Hurra, wir leben noch
einen Scheck geben – auf eines meiner amerikanischen Konten.«
»Den akzeptiere ich mit Vergnügen, Señor Cortez, mit Vergnügen!«
»Lassen Sie mal sehen … Ja, mein Spesenkonto werde ich nehmen, denke ich. ›Guaranty Trust‹ in New York. Hier, der letzte Auszug, sehen Sie. Es sind nur noch jämmerliche Hunderttausend drauf. Schauen Sie sich den Auszug an. Damit Sie nicht denken, ich will Sie reinlegen.« Dankbar gedachte Jakob an dieser Stelle des Franzl Arnusch und seines finanziellen Schnellsiederkurses, der ihm via Laureen zuteil geworden war. Er selbst hatte bis dahin nicht einmal den Unterschied zwischen einem Wechsel und einem Scheck gekannt.
»Nein, also wirklich nicht, Señor Cortez«, sagte Rouvier.
»Ich bestehe aber darauf!« sagte Jakob.
»Sie machen sich lustig über mich! Sie sind mir doch für jeden Betrag gut! Ich weigere mich ganz einfach, den Auszug anzusehen«, sagte Rouvier und sah ihn sich ganz genau an.
Mittlerweile schrieb Jakob zügig einen Scheck auf das ihm von Serge Rubinstein eröffnete Konto aus. Natürlich unterzeichnete er mit ›Miguel S. Cortez‹. Den Scheck reichte er Rouvier. »So, bitte. Sie schicken den … äh, Scheck natürlich per Luftpost. Vielleicht dazu noch Expreß. Dann sind Ihnen die Dollars in vier Tagen auf Ihrem Konto gutgeschrieben. Sie haben doch ein Konto in Amerika?«
»Selbstverständlich, Señor Cortez. Wie sollte ich sonst arbeiten?« Rouvier holte eine Brieftasche hervor und zählte Jakob den Schwarzmarktgegenwert von fünftausend Dollar in belgischen Francs auf den Tisch.
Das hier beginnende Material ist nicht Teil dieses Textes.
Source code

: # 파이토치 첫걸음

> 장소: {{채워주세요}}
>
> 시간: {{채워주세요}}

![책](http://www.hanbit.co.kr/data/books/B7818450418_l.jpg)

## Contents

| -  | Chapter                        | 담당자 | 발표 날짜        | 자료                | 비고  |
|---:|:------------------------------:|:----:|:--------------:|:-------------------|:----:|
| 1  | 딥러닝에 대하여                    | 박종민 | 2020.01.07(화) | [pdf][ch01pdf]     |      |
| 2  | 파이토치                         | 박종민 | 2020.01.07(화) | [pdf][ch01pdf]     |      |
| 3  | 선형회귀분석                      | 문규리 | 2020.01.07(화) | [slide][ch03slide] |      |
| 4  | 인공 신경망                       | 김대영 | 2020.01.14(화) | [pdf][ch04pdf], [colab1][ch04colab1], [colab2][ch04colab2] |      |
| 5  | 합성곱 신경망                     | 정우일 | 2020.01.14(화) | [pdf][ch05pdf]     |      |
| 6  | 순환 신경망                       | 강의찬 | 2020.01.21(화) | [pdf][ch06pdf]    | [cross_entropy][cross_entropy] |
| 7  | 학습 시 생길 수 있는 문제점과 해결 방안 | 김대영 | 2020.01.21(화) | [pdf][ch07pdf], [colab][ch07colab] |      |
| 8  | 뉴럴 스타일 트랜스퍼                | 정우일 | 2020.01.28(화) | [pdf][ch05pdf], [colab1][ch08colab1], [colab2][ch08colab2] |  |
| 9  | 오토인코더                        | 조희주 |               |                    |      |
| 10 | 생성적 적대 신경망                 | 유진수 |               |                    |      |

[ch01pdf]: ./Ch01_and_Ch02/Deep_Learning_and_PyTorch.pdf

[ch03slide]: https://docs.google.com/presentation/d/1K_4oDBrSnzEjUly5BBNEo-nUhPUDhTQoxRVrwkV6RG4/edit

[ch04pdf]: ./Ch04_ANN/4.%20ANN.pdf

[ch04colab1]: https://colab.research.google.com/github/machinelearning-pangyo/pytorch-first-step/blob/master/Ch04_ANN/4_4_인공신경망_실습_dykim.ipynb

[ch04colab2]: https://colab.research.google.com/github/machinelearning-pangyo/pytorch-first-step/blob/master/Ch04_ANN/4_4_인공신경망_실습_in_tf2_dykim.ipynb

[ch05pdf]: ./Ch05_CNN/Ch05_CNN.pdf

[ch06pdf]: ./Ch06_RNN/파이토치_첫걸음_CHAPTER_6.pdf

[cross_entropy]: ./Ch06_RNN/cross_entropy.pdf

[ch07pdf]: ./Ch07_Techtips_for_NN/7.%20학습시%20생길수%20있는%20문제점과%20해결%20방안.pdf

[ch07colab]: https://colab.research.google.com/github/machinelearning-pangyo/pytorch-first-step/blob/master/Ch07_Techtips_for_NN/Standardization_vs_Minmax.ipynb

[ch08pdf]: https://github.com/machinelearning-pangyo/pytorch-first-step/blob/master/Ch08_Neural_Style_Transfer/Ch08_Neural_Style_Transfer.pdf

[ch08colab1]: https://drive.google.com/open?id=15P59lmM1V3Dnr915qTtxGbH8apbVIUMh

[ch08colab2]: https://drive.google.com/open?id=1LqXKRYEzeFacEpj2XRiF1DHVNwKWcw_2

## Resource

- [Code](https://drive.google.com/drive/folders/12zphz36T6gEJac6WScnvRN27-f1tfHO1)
Jakob stand gelassen daneben, eine Hand in der Hosentasche. Die Hand hielt die vertrocknete alte Hasenpfote.
»So, bitte. Und … Sie vergessen mich ganz bestimmt nicht … ich meine später, wenn Sie mehr brauchen für das belgische Unternehmen?«
»Ich vergesse Sie ganz bestimmt nicht, Monsieur Rouvier«, sagte Jakob und dachte: Worauf du dich verlassen kannst!
»Ich danke Ihnen, Señor Cortez! Ich danke Ihnen! Kann ich im Moment sonst noch etwas für Sie tun?«
Jakob erinnerte sich.
»Ja, Monsieur Rouvier. Sie können mir erklären, was Flamen und was Wallonen sind. Ich weiß, das klingt ungebildet, aber wir Argentinier …«
»Ich bitte Sie! Sie wissen, wann der Wiener Kongreß stattfand?«
»Selbstverständlich.« Selbstverständlich wußte Jakob das nicht, aber zum Glück sprach Rouvier fließend weiter.
»Sie haben doch den Film mit dem Fritsch und der Harvey gesehen ›Der Kongreß tanzt‹? Dieser Kongreß, 1815, diente der Neugestaltung Europas nach den Napoleonischen Kriegen. Den Vorsitz führte der österreichische Staatskanzler Fürst Metternich.«
»Der österreichische Staatskanzler Metternich«, echote Jakob. Ich hab’ doch gewußt, da kommt was heraus, womit man was anfangen kann. Und natürlich hat ein Wiener seine Finger dabei im Spiel gehabt.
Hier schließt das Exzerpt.